## Task details
Reproduce all entries below verbatim. Skip the pictures.

## Records supplied
= = = = =

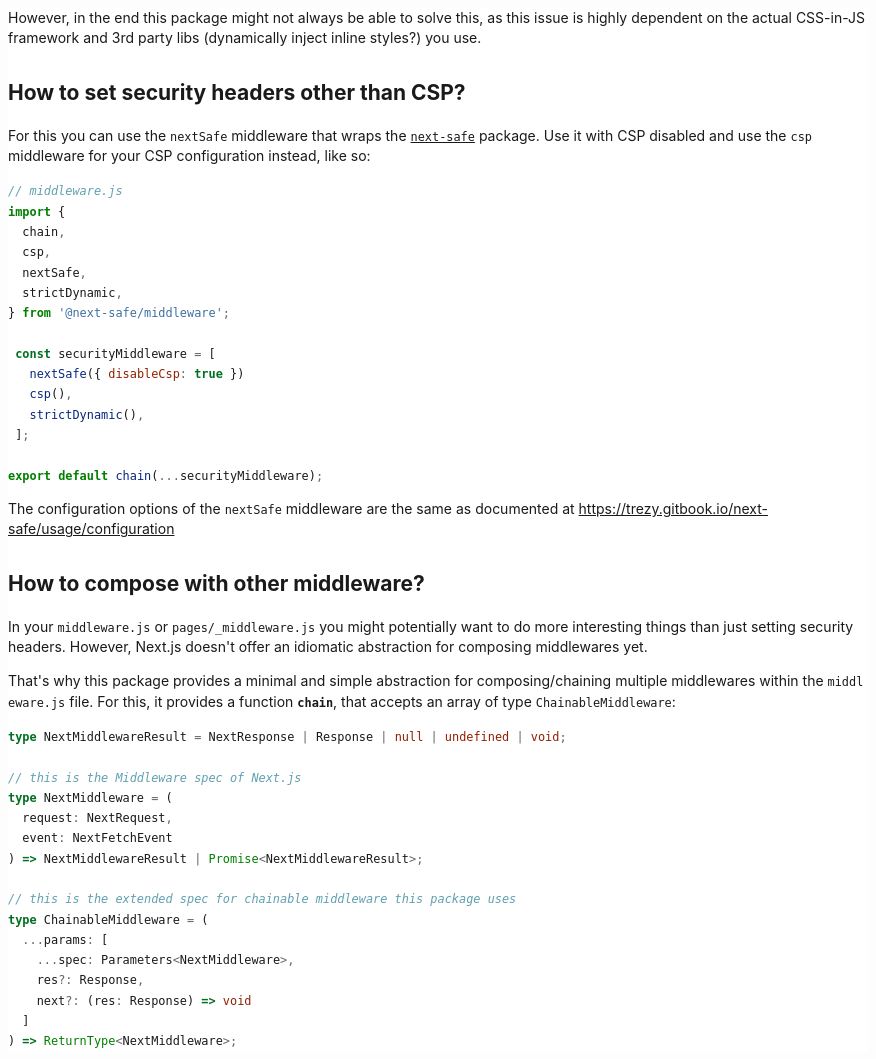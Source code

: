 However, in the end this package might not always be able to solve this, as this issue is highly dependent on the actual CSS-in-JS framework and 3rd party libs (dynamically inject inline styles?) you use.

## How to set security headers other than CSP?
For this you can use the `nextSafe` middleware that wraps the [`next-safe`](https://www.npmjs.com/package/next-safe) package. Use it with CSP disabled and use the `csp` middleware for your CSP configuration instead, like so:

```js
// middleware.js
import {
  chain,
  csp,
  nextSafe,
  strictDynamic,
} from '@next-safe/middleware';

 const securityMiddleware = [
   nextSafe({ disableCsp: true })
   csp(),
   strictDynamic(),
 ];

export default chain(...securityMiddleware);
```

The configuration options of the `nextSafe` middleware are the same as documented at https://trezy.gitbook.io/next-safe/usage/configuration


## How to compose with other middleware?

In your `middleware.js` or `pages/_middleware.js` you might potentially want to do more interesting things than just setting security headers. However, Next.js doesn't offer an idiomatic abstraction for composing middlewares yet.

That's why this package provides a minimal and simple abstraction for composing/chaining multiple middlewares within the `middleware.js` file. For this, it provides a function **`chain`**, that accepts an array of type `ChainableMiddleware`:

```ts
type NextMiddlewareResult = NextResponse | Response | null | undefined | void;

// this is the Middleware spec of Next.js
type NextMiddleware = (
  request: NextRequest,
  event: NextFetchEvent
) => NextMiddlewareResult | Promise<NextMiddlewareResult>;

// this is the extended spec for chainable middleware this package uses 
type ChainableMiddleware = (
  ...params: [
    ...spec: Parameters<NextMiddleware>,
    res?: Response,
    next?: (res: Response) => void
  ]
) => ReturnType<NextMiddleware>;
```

= = = = =

## Output for this task
Source code

: However, in the end this package might not always be able to solve this, as this issue is highly dependent on the actual CSS-in-JS framework and 3rd party libs (dynamically inject inline styles?) you use.

## How to set security headers other than CSP?
For this you can use the `nextSafe` middleware that wraps the [`next-safe`](https://www.npmjs.com/package/next-safe) package. Use it with CSP disabled and use the `csp` middleware for your CSP configuration instead, like so:

```js
// middleware.js
import {
  chain,
  csp,
  nextSafe,
  strictDynamic,
} from '@next-safe/middleware';

 const securityMiddleware = [
   nextSafe({ disableCsp: true })
   csp(),
   strictDynamic(),
 ];

export default chain(...securityMiddleware);
```

The configuration options of the `nextSafe` middleware are the same as documented at https://trezy.gitbook.io/next-safe/usage/configuration


## How to compose with other middleware?

In your `middleware.js` or `pages/_middleware.js` you might potentially want to do more interesting things than just setting security headers. However, Next.js doesn't offer an idiomatic abstraction for composing middlewares yet.

That's why this package provides a minimal and simple abstraction for composing/chaining multiple middlewares within the `middleware.js` file. For this, it provides a function **`chain`**, that accepts an array of type `ChainableMiddleware`:

```ts
type NextMiddlewareResult = NextResponse | Response | null | undefined | void;

// this is the Middleware spec of Next.js
type NextMiddleware = (
  request: NextRequest,
  event: NextFetchEvent
) => NextMiddlewareResult | Promise<NextMiddlewareResult>;

// this is the extended spec for chainable middleware this package uses 
type ChainableMiddleware = (
  ...params: [
    ...spec: Parameters<NextMiddleware>,
    res?: Response,
    next?: (res: Response) => void
  ]
) => ReturnType<NextMiddleware>;
```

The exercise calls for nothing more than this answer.